(DATA SUPPLIED Opens)

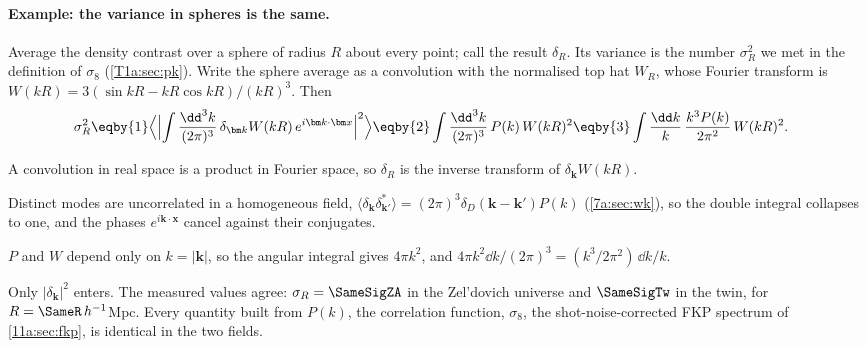 \paragraph{Example: the variance in spheres is the same.}
Average the density contrast over a sphere of radius $R$ about every point; call
the result $\delta_R$. Its variance is the number $\sigma_R^2$ we met in the
definition of $\sigma_8$ (\cref{T1a:sec:pk}). Write the sphere average as a
convolution with the normalised top hat $W_R$, whose Fourier transform is
$W(kR)=3(\sin kR-kR\cos kR)/(kR)^3$. Then
\begin{align}
  \sigma_R^2
  &\eqby{1}\Bigl\langle\Bigl|\int\frac{\dd^3k}{(2\pi)^3}\,
     \delta_{\bm k}W(kR)\,e^{i\bm k\cdot\bm x}\Bigr|^2\Bigr\rangle
   \eqby{2}\int\frac{\dd^3k}{(2\pi)^3}\,P(k)\,W(kR)^2
   \eqby{3}\int\frac{\dd k}{k}\,\frac{k^3P(k)}{2\pi^2}\,W(kR)^2 .
  \label{11b:eq:sigmaR}
\end{align}
\begin{explain}
  \item A convolution in real space is a product in Fourier space, so $\delta_R$
        is the inverse transform of $\delta_{\bm k}W(kR)$.
  \item Distinct modes are uncorrelated in a homogeneous field,
        $\langle\delta_{\bm k}\delta^*_{\bm k'}\rangle=(2\pi)^3\delta_D(\bm k-\bm k')P(k)$
        (\cref{7a:sec:wk}), so the double integral collapses to one, and the
        phases $e^{i\bm k\cdot\bm x}$ cancel against their conjugates.
  \item $P$ and $W$ depend only on $k=|\bm k|$, so the angular integral gives
        $4\pi k^2$, and $4\pi k^2\dd k/(2\pi)^3=(k^3/2\pi^2)\,\dd k/k$.
\end{explain}
Only $|\delta_{\bm k}|^2$ enters. The measured values agree: $\sigma_R=\SameSigZA$
in the Zel'dovich universe and $\SameSigTw$ in the twin, for
$R=\SameR\,h^{-1}$Mpc. Every quantity built from $P(k)$, the correlation
function, $\sigma_8$, the shot-noise-corrected FKP spectrum of \cref{11a:sec:fkp},
is identical in the two fields.

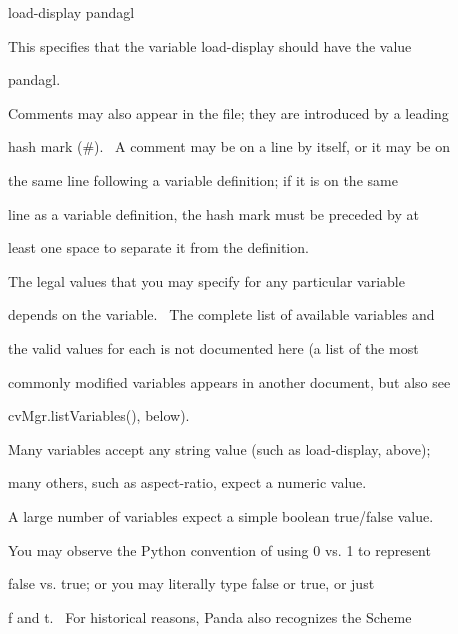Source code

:\documentclass[a4paper]{article}
\begin{document}
\bigskip

{\color{black}
load-display pandagl}


\bigskip

{\color{black}
This specifies that the variable {\textquotedbl}load-display{\textquotedbl} should have the value}

{\color{black}
{\textquotedbl}pandagl{\textquotedbl}.}


\bigskip

{\color{black}
Comments may also appear in the file; they are introduced by a leading}

{\color{black}
hash mark (\#). \ A comment may be on a line by itself, or it may be on}

{\color{black}
the same line following a variable definition; if it is on the same}

{\color{black}
line as a variable definition, the hash mark must be preceded by at}

{\color{black}
least one space to separate it from the definition.}


\bigskip


\bigskip

{\color{black}
The legal values that you may specify for any particular variable}

{\color{black}
depends on the variable. \ The complete list of available variables and}

{\color{black}
the valid values for each is not documented here (a list of the most}

{\color{black}
commonly modified variables appears in another document, but also see}

{\color{black}
cvMgr.listVariables(), below).}


\bigskip

{\color{black}
Many variables accept any string value (such as load-display, above);}

{\color{black}
many others, such as aspect-ratio, expect a numeric value.}


\bigskip

{\color{black}
A large number of variables expect a simple boolean true/false value.}

{\color{black}
You may observe the Python convention of using 0 vs. 1 to represent}

{\color{black}
false vs. true; or you may literally type {\textquotedbl}false{\textquotedbl} or {\textquotedbl}true{\textquotedbl}, or
just}

{\color{black}
{\textquotedbl}f{\textquotedbl} and {\textquotedbl}t{\textquotedbl}. \ For historical reasons, Panda also recognizes the
Scheme}
\end{document}
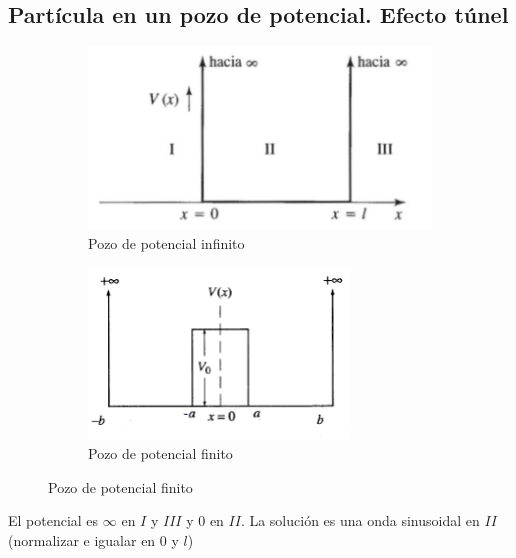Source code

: \documentclass[12pt]{article}
\begin{document}
	\subsection{Partícula en un pozo de potencial. Efecto túnel}
		\begin{figure}[h!]
\centering
\begin{subfigure}[b]{0.45\linewidth}
\includegraphics[width=\linewidth]{Pozo_potencial_infinito}
\caption{Pozo de potencial infinito}
\label{fig:westminster_lateral}
\end{subfigure}
\begin{subfigure}[b]{0.45\linewidth}
\includegraphics[width=\linewidth]{Pozo_potencial_finito}
\caption{Pozo de potencial finito}
\label{fig:westminster_aerea}
\end{subfigure}
\label{fig:westminster}
\end{figure}
El potencial es $\infty$ en $I$ y $III$ y $0$ en $II$. La solución es una onda sinusoidal en $II$ (normalizar e igualar en $0$ y $l$) \\
\end{document}
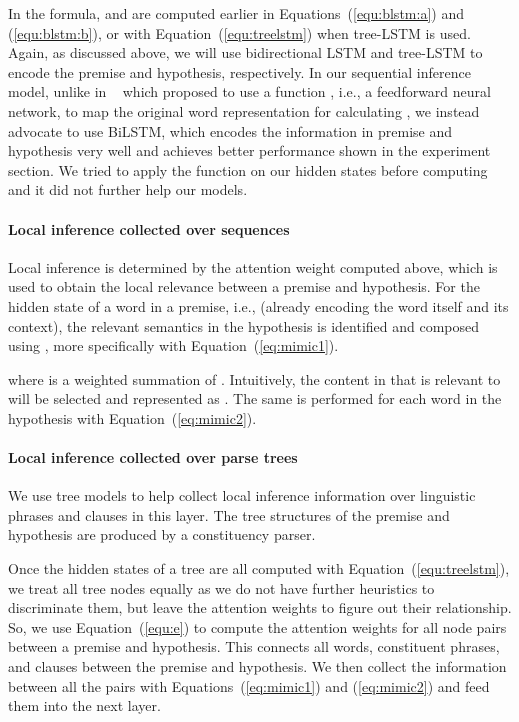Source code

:\documentclass[11pt,a4paper]{article}
\begin{document}
In the formula,  and  are computed earlier in Equations~(\ref{equ:blstm:a}) and (\ref{equ:blstm:b}), or with Equation~(\ref{equ:treelstm}) when tree-LSTM is used. Again, as discussed above, we will use  bidirectional LSTM and tree-LSTM to encode the premise and hypothesis, respectively. In our sequential inference model, unlike in ~\citet{Parikh:D16-1244} which proposed to use a function , i.e., a feedforward neural network, to map the original word representation for calculating , we instead advocate to use BiLSTM, which encodes the information in premise and hypothesis very well and achieves better performance shown in the experiment section. We tried to apply the  function on our hidden states before computing  and it did not further help our models. 

\paragraph{Local inference collected over sequences}

Local inference is determined by the attention weight  computed above, which is used to obtain the local relevance between a premise and hypothesis. For the hidden state of a word in a premise, i.e.,  (already encoding the word itself and its context), the relevant semantics in the hypothesis is identified and composed using , more specifically with Equation~(\ref{eq:mimic1}).
{\fontsize{10pt}{1.0cm}
	
}

\noindent where  is a weighted summation of . Intuitively, the content in  that is relevant to  will be selected and represented as . The same is performed for each word in the hypothesis with Equation~(\ref{eq:mimic2}).

\paragraph{Local inference collected over parse trees}
We use tree models to help collect local inference information over linguistic phrases and clauses in this layer. 
The tree structures of the premise and hypothesis are produced by a constituency parser. 

Once the hidden states of a tree are all computed with Equation~(\ref{equ:treelstm}), we treat all tree nodes equally as we do not have further heuristics to discriminate them, but leave the attention weights to figure out their relationship. So, we use Equation~(\ref{equ:e}) to compute the attention weights for all node pairs between a premise and hypothesis. This connects all words, constituent phrases, and clauses between the premise and hypothesis. We then collect the information between all the pairs with Equations~(\ref{eq:mimic1}) and (\ref{eq:mimic2}) and feed them into the next layer.  
\end{document}

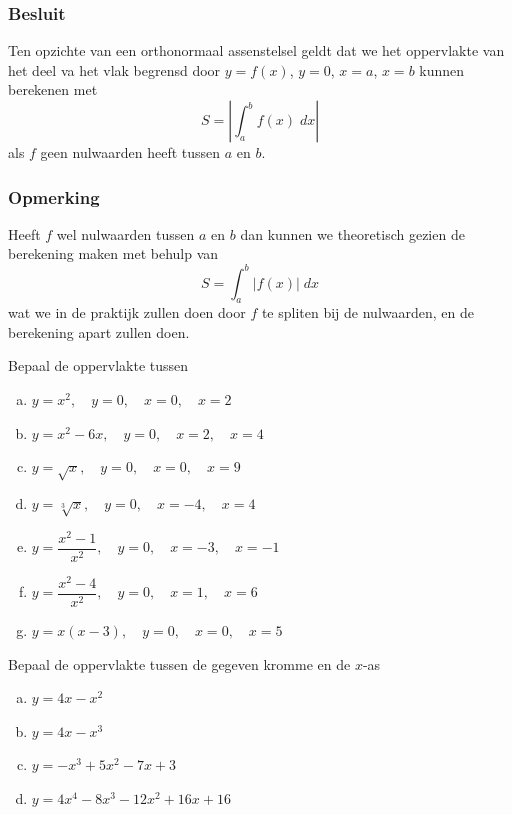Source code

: \documentclass[a4paper,12pt, twoside]{article}
\begin{document}
\subsubsection*{Besluit}

Ten opzichte van een orthonormaal assenstelsel geldt dat we het oppervlakte van het deel va het vlak begrensd door $y=f(x)$, $y=0$, $x=a$, $x=b$ kunnen berekenen met
$$S = |\int_a^b f(x)\;dx|$$
als $f$ geen nulwaarden heeft tussen $a$ en $b$.

\subsubsection*{Opmerking}

Heeft $f$ wel nulwaarden tussen $a$ en $b$ dan kunnen we theoretisch gezien de berekening maken met behulp van
$$S = \int_a^b |f(x)|\;dx$$
wat we in de praktijk zullen doen door $f$ te spliten bij de nulwaarden, en de berekening apart zullen doen.

\begin{oefening}
Bepaal de oppervlakte tussen
\begin{enumerate}[(a)]
\itemsep1em
  \item $\displaystyle y=x^2,\quad y=0,\quad x=0, \quad x=2$
  \item $\displaystyle y=x^2-6x,\quad y=0,\quad x=2, \quad x=4$
  \item $\displaystyle y=\sqrt{x},\quad y=0,\quad x=0, \quad x=9$
  \item $\displaystyle y=\sqrt[3]{x},\quad y=0,\quad x=-4, \quad x=4$
  \item $\displaystyle y=\dfrac{x^2-1}{x^2},\quad y=0,\quad x=-3, \quad x=-1$
  \item $\displaystyle y=\dfrac{x^2-4}{x^2},\quad y=0,\quad x=1, \quad x=6$
  \item $\displaystyle y=x(x-3),\quad y=0,\quad x=0, \quad x=5$
\end{enumerate}
\end{oefening}

\begin{oefening}
Bepaal de oppervlakte tussen de gegeven kromme en de $x$-as
\begin{enumerate}[(a)]
\itemsep1em
  \item $\displaystyle y=4x-x^2$
  \item $\displaystyle y=4x-x^3$
  \item $\displaystyle y=-x^3+5x^2-7x+3$
  \item $\displaystyle y=4x^4-8x^3-12x^2+16x+16$
\end{enumerate}
\end{oefening}
\end{document}

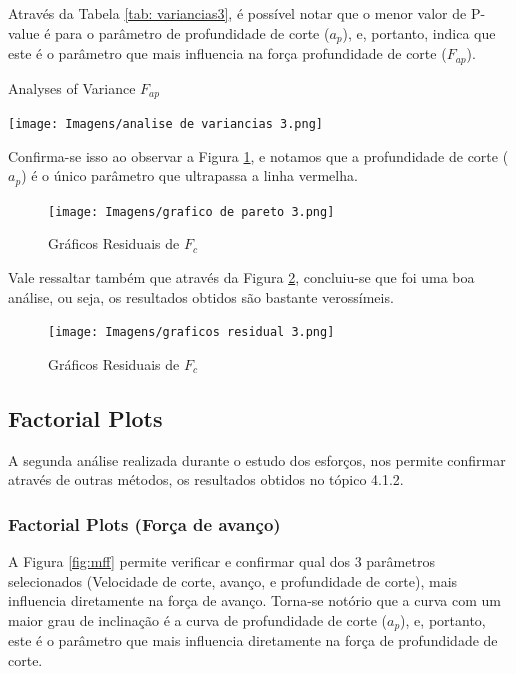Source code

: \documentclass[deposito, acronym, symbols]{fei}
\begin{document}
Através da Tabela \ref{tab: variancias3}, é possível notar que o menor valor de P-value é para o parâmetro de profundidade de corte ($a_p$), e, portanto, indica que este é o parâmetro que mais influencia na força profundidade de corte ($F_{ap}$). 

\begin{table}[!htb]
 \centering
    \caption{Analyses of Variance $F_{ap}$}
    \texttt{[image: Imagens/analise de variancias 3.png]}
    \label{tab: variancias3}
 \end{table}

Confirma-se isso ao observar a Figura \ref{fig:gp3}, e notamos que a profundidade de corte ($a_p$) é o único parâmetro que ultrapassa a linha vermelha. 
  
\begin{figure}[!htp]
    \centering
    \caption{Gráficos Residuais de $F_c$}
    \texttt{[image: Imagens/grafico de pareto 3.png]}
    \label{fig:gp3}
\end{figure}

Vale ressaltar também que através da Figura \ref{fig:gr3}, concluiu-se que foi uma boa análise, ou seja, os resultados obtidos são bastante verossímeis.

\begin{figure}[!htp]
    \centering
    \caption{Gráficos Residuais de $F_c$}
    \texttt{[image: Imagens/graficos residual 3.png]}
    \label{fig:gr3}
\end{figure}

\subsection{Factorial Plots}

A segunda análise realizada durante o estudo dos esforços, nos permite confirmar através de outras métodos, os resultados obtidos no tópico 4.1.2.

\subsubsection{Factorial Plots (Força de avanço)}

A Figura \ref{fig:mff}  permite verificar e confirmar qual dos 3 parâmetros selecionados (Velocidade de corte, avanço, e profundidade de corte), mais influencia diretamente na força de avanço. Torna-se notório que a curva com um maior grau de inclinação é a curva de profundidade de corte ($a_p$), e, portanto, este é o parâmetro que mais influencia diretamente na força de profundidade de corte. 
\end{document}
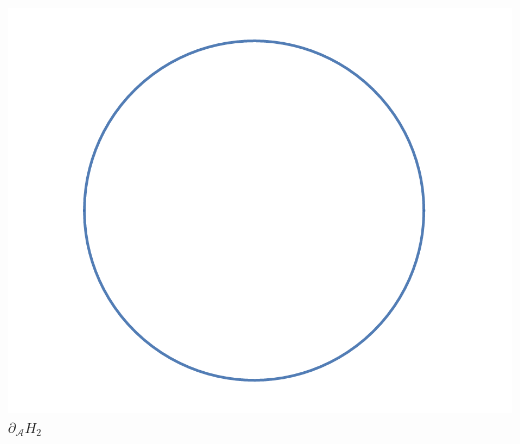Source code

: \documentclass[12pt]{article}
\newcommand{\cA}{{\mathcal A}}
\theoremstyle{definition}
\begin{document}
\begin{enumerate}
\begin{center}
				\includegraphics[scale = 0.4]{D_H_0.png}\\
				$\partial_\cA H_2$
		  \end{center}
\end{enumerate}
\end{document}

(DATA SUPPLIED Closes)

* **WORK REQUEST**
The answer must consist of every line from the entries above that contains the string "false".

* **ANSWER BELOW**
A large number of variables expect a simple boolean true/false value.}
false vs. true; or you may literally type {\textquotedbl}false{\textquotedbl} or {\textquotedbl}true{\textquotedbl}, or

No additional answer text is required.